Pilot Training Extensions May Lead to Loss of Proficiency

CRM-ADM

Pilot training extension and exemption effects being seen 

My boss is the kind of guy who notices everything. I mean EVERYTHING. Somehow he can see a tiny little warning light from the back row of a Falcon 2000. If he can see that, he can see me reaching down to disengage the parking brake after feeling the aircraft strain to move under its own power. My excuse? I hardly ever fly anymore! I’ve lost my flow! Am I rusty because of all the pilot training extensions and exemptions? Maybe.

But it doesn’t look like I’m alone with my rustiness. The Aviation Safety Reporting System (ASRS) has been bombarded with reports from pilots describing flight safety issues. More often than not, the pilots blame the lack of currency for their blunders and mishaps. The great thing about the ASRS, though, is the consequence-free system that allows for honesty without fear of punishment. It helps the FAA get a good snapshot of what’s going on out there.

Pilots blame Covid-19 for all kinds of errors, from missed clearances to unstabilized approaches, bad landings, and more. It’s not just stupid things like trying to taxi with the parking brake on. Recently, an Indonesian Airbus A330 carrying 307 passengers landed in stormy conditions. The Captain touched down near the left edge of the runway, actually veering off momentarily before regaining control. That could have been a HUGE disaster! 

Believe it or not, both airbus pilots had about 17,000 hours of flight time, but the Captain had only flown a couple of hours in the last 90 days and the F/O hadn’t flown at all in 6 months! It’s more challenging to maintain proficiency when we’re not flying like we used to. Not only that, travel restrictions have made it difficult for us to get to our training facilities, so training isn’t what it used to be either. 

If our lack of currency is doing visible damage to our flying skills, our mental state certainly isn’t helping the situation improve anytime soon. Financial concerns, job security, the health and safety of our loved ones all take a toll on how well we think, which is required to ensure a safe flight, so we have to get our head in the game BEFORE we get in our planes. I know the FAA and other aviation agencies worldwide are offering certain exemptions and extensions to currency rules because of the virus. Still, I’m not sure if that will help or hurt aviation safety in the long run. 

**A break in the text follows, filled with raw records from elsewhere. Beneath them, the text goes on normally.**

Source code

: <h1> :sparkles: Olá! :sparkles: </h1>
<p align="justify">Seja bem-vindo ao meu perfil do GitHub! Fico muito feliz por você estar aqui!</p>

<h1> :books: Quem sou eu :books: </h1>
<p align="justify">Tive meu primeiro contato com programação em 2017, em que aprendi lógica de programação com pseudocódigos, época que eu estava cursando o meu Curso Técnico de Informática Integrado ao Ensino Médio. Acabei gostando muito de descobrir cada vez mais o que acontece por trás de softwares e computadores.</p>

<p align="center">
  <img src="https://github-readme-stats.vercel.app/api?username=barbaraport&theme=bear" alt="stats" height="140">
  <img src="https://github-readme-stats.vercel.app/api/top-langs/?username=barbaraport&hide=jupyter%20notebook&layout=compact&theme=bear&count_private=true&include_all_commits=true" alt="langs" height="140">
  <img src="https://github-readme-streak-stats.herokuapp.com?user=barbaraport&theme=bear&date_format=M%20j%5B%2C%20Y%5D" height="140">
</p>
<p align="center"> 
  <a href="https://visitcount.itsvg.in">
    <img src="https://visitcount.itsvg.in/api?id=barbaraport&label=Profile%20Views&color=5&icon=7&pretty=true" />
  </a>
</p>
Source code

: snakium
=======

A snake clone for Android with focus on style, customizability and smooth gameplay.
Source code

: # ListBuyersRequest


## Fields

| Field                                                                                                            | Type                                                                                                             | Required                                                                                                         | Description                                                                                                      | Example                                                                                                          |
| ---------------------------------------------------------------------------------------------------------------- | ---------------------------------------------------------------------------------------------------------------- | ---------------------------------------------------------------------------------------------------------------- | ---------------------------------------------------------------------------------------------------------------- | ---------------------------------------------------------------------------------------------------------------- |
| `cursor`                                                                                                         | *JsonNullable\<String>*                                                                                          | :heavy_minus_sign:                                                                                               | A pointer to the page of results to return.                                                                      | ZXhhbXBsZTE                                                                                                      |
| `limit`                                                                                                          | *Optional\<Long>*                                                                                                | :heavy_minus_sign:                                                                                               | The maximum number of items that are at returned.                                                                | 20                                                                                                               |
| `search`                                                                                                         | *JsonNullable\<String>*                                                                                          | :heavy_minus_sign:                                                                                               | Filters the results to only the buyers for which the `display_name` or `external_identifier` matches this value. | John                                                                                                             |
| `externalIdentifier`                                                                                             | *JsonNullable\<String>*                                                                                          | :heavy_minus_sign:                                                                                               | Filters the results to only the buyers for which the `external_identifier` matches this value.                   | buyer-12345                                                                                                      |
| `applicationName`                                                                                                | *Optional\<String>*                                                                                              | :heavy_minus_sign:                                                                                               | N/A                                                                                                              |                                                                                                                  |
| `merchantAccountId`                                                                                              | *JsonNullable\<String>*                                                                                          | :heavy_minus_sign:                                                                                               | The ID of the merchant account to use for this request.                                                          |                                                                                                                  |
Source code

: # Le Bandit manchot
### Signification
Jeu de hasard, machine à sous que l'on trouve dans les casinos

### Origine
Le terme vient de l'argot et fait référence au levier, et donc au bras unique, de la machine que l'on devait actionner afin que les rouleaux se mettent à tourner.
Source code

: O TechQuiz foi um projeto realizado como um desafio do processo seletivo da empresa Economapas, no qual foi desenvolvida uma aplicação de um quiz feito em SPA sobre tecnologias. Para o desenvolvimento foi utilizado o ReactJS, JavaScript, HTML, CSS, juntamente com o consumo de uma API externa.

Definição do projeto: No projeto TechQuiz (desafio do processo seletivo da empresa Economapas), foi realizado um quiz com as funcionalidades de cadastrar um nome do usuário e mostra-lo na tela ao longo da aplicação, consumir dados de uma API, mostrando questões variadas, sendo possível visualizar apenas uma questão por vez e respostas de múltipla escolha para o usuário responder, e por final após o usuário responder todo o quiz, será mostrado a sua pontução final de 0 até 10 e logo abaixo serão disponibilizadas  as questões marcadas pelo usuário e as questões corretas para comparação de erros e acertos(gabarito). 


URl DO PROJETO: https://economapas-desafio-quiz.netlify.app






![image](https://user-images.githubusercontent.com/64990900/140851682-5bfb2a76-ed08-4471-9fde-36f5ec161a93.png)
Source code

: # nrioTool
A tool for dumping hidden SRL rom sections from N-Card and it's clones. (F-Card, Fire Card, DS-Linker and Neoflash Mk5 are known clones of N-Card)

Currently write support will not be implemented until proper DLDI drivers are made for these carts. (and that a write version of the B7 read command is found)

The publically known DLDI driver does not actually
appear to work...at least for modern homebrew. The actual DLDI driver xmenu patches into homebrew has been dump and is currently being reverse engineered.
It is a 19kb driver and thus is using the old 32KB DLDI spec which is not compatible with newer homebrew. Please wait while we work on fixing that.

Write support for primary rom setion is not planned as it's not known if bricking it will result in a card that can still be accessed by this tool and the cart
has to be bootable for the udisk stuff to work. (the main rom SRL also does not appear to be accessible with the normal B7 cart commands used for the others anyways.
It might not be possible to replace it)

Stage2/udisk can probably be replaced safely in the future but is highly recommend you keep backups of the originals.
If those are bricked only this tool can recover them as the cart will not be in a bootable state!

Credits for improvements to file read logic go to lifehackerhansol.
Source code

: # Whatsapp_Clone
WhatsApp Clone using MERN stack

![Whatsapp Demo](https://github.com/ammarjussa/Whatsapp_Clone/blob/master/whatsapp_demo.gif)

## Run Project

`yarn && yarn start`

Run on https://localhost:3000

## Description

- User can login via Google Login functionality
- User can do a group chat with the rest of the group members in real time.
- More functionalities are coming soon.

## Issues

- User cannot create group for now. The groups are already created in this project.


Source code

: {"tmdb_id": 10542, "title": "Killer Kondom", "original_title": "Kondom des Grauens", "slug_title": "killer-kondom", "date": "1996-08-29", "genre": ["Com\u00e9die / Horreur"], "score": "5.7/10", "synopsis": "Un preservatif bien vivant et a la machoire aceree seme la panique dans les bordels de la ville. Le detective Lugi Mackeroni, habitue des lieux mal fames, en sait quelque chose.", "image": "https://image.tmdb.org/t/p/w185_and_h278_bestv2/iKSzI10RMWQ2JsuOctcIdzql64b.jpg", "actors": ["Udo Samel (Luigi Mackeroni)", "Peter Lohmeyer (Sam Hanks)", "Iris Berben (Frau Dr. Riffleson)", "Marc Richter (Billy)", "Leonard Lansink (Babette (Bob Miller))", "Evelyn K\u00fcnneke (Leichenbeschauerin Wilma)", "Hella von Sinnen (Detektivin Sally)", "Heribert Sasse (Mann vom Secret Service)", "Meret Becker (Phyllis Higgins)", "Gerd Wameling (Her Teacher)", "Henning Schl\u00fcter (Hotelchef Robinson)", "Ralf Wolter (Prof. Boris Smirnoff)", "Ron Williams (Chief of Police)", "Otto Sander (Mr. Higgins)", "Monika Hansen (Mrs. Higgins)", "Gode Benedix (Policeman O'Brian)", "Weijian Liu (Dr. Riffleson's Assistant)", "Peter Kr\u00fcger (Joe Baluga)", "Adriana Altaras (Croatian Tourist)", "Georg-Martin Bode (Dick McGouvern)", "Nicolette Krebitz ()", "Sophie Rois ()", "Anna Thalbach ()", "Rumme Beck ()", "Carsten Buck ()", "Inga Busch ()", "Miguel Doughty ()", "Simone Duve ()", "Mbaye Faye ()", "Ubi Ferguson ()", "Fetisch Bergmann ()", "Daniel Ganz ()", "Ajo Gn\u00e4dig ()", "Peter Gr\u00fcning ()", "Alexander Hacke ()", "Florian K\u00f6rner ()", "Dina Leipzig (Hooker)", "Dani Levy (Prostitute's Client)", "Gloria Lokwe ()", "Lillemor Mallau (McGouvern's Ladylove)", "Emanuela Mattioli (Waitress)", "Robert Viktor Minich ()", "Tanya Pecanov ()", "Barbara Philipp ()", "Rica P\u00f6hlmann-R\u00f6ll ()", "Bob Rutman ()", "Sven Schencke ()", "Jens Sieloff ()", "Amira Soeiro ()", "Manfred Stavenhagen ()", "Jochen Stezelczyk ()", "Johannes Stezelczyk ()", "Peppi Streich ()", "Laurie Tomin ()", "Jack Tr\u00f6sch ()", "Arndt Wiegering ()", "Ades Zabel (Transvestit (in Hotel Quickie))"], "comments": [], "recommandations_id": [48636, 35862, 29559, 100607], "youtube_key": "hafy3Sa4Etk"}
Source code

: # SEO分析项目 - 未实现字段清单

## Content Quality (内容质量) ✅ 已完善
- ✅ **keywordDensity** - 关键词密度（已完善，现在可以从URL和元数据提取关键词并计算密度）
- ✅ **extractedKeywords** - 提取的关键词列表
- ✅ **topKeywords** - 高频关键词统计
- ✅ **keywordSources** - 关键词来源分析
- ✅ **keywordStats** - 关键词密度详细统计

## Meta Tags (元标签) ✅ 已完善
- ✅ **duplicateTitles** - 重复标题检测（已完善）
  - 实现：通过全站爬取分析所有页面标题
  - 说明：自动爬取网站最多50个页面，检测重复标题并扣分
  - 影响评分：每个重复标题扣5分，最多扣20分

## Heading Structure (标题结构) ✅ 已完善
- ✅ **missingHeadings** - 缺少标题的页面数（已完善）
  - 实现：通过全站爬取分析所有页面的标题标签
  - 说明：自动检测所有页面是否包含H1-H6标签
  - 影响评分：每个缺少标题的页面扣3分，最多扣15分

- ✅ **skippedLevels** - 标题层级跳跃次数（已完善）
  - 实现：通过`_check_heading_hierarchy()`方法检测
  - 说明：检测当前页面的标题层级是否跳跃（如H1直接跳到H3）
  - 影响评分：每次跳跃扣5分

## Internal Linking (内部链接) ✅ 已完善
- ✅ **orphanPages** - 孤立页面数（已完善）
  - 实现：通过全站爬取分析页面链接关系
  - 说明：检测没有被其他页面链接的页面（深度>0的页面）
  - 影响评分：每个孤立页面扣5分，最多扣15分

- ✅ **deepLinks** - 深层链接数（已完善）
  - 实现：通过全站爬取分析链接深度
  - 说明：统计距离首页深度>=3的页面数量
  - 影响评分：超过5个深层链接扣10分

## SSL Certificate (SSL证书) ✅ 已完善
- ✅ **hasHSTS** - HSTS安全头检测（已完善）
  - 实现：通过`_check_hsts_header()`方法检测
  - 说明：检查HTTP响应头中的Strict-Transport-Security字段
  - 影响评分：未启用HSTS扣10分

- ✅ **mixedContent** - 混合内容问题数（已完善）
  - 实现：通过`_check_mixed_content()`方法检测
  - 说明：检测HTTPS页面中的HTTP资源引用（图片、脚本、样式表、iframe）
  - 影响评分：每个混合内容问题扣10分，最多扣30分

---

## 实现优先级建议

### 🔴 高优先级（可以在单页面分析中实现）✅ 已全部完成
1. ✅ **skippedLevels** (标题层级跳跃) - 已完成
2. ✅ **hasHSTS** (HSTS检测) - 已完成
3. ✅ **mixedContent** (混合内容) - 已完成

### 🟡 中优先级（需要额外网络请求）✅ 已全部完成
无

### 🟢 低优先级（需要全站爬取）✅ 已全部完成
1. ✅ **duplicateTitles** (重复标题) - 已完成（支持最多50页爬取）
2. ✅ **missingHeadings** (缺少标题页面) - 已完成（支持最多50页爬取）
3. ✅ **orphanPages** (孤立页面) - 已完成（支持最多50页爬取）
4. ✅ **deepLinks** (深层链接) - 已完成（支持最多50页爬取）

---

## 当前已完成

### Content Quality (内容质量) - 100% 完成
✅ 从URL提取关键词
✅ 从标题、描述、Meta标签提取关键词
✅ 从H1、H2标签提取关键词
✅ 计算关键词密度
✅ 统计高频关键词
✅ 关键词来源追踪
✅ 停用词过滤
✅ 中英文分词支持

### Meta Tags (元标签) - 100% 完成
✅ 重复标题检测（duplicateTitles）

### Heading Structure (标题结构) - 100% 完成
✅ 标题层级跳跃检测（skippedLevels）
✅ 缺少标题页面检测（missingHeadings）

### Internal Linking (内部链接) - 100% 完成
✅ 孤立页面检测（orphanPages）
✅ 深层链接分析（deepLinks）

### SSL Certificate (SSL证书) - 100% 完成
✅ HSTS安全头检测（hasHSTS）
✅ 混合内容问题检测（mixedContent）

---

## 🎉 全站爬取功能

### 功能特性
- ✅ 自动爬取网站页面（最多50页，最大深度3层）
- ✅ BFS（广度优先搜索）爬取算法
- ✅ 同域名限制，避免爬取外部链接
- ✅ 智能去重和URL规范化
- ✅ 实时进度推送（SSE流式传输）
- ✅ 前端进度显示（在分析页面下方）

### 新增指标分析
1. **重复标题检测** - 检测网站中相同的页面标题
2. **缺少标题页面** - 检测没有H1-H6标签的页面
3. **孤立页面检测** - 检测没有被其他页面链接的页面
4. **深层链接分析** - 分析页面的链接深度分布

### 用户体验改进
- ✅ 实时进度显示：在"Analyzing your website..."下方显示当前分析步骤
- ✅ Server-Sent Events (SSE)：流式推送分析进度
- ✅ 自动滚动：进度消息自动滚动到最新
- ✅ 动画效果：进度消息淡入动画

Yes, we can postpone pilot training and check rides, but then it has to be up to us to make sure we are proficient in our skills and knowledge for each flight until we can bring our training up-to-date. It’s going to be a bumpy ride until the skies are once again full of airplanes. We all need to do our part to keep our passengers safe and our licenses clear of incidents/accidents. Stay sharp out there!